- TASK BRIEF -
Please copy each line in the records below that contains the string "relationship".
_ _ _ _ _ _ _
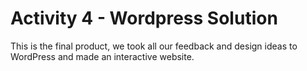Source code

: # Activity 4 - Wordpress Solution
This is the final product, we took all our feedback and design ideas to WordPress and made an interactive website. 
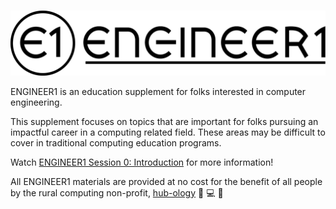 #

![](images/engineer1-logo.svg)


ENGINEER1 is an education supplement for folks interested in computer engineering.


This supplement focuses on topics that are important for folks pursuing an 
impactful career in a computing related field.   These areas may be difficult
to cover in traditional computing education programs.

Watch [ENGINEER1 Session 0: Introduction](https://www.youtube.com/watch?v=JdTjiDZkqU0) for more information!

All ENGINEER1 materials are provided at no cost for the benefit of all people 
by the rural computing non-profit, [hub-ology](https://hub-ology.org) 🚜 💻 📡
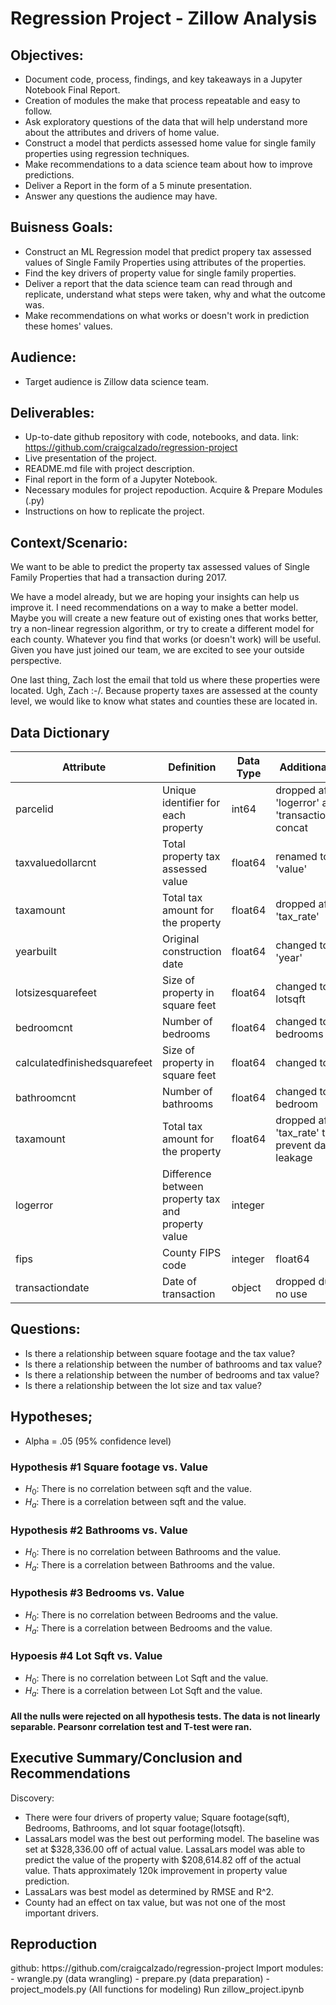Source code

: # Regression Project - Zillow Analysis
<h2>Objectives:</h2>

- Document code, process, findings, and key takeaways in a Jupyter Notebook Final Report.
- Creation of modules the make that process repeatable and easy to follow.
- Ask exploratory questions of the data that will help understand more about the attributes and drivers of home value.
- Construct a model that perdicts assessed home value for single family properties using regression techniques.
- Make recommendations to a data science team about how to improve predictions.
- Deliver a Report in the form of a 5 minute presentation.
- Answer any questions the audience may have.

<h2>Buisness Goals:</h2>

- Construct an ML Regression model that predict propery tax assessed values of Single Family Properties using attributes of the properties.
- Find the key drivers of property value for single family properties.
- Deliver a report that the data science team can read through and replicate, understand what steps were taken, why and what the outcome was.
- Make recommendations on what works or doesn't work in prediction these homes' values.

<h2>Audience:</h2>

- Target audience is Zillow data science team.

<h2>Deliverables:</h2>

- Up-to-date github repository with code, notebooks, and data. link: https://github.com/craigcalzado/regression-project
- Live presentation of the project. 
- README.md file with project description.
- Final report in the form of a Jupyter Notebook.
- Necessary modules for project repoduction. Acquire & Prepare Modules (.py)
- Instructions on how to replicate the project.

<h2>Context/Scenario:</h2>

We want to be able to predict the property tax assessed values of Single Family Properties that had a transaction during 2017.

We have a model already, but we are hoping your insights can help us improve it. I need recommendations on a way to make a better model. Maybe you will create a new feature out of existing ones that works better, try a non-linear regression algorithm, or try to create a different model for each county. Whatever you find that works (or doesn't work) will be useful. Given you have just joined our team, we are excited to see your outside perspective.

One last thing, Zach lost the email that told us where these properties were located. Ugh, Zach :-/. Because property taxes are assessed at the county level, we would like to know what states and counties these are located in.

<h2>Data Dictionary</h2>

| Attribute | Definition | Data Type | Additional Info |
| --- | --- | --- | --- |
| parcelid | Unique identifier for each property | int64 | dropped after 'logerror' and 'transactiondate' concat |
| taxvaluedollarcnt | Total property tax assessed value | float64 |renamed to 'value' |
| taxamount | Total tax amount for the property | float64 | dropped after 'tax_rate' |
| yearbuilt | Original construction date | float64 | changed to 'year' |
| lotsizesquarefeet | Size of property in square feet | float64 | changed to lotsqft |
| bedroomcnt | Number of bedrooms | float64 | changed to bedrooms |
| calculatedfinishedsquarefeet | Size of property in square feet | float64 | changed to sqft |
| bathroomcnt | Number of bathrooms | float64 |changed to bedroom |
| taxamount | Total tax amount for the property | float64 | dropped after 'tax_rate' to prevent data leakage |
| logerror | Difference between property tax and property value | integer | |
| fips | County FIPS code | integer | float64 |
| transactiondate | Date of transaction | object | dropped due to no use |

<h2>Questions:</h2>

- Is there a relationship between square footage and the tax value?
- Is there a relationship between the number of bathrooms and tax value?
- Is there a relationship between the number of bedrooms and tax value?
- Is there a relationship between the lot size and tax value?

<h2>Hypotheses;</h2>

- Alpha = .05 (95% confidence level)

<h3>Hypothesis #1 Square footage vs. Value</h3>

-  $H_0:$ There is no correlation between sqft and the value.
-  $H_a:$ There is a correlation between sqft and the value.

<h3>Hypothesis #2 Bathrooms vs. Value</h3>

-  $H_0:$ There is no correlation between Bathrooms and the value.
-  $H_a:$ There is a correlation between Bathrooms and the value.

<h3>Hypothesis #3 Bedrooms vs. Value</h3>

-  $H_0:$ There is no correlation between Bedrooms and the value.
-  $H_a:$ There is a correlation between Bedrooms and the value.

<h3>Hypoesis #4 Lot Sqft vs. Value</h3>

-  $H_0:$ There is no correlation between Lot Sqft and the value.
-  $H_a:$ There is a correlation between Lot Sqft and the value. 

<h4>All the nulls were rejected on all hypothesis tests. The data is not linearly separable. Pearsonr correlation test and T-test were ran.</h4>

<h2>Executive Summary/Conclusion and Recommendations</h2>

Discovery:

- There were four drivers of property value; Square footage(sqft), Bedrooms, Bathrooms, and lot squar footage(lotsqft).
- LassaLars model was the best out performing model. The baseline was set at $328,336.00 off of actual value. LassaLars model was able to predict the value of the property with $208,614.82 off of the actual value. Thats approximately 120k improvement in property value prediction.
- LassaLars was best model as determined by RMSE and R^2.
- County had an effect on tax value, but was not one of the most important drivers.

<h2>Reproduction</h2>
github: https://github.com/craigcalzado/regression-project
Import modules:
    - wrangle.py (data wrangling)
    - prepare.py (data preparation)
    - project_models.py (All functions for modeling)
Run zillow_project.ipynb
_ _ _ _ _ _ _
- ANSWER FOR THE TASK -
- Is there a relationship between square footage and the tax value?
- Is there a relationship between the number of bathrooms and tax value?
- Is there a relationship between the number of bedrooms and tax value?
- Is there a relationship between the lot size and tax value?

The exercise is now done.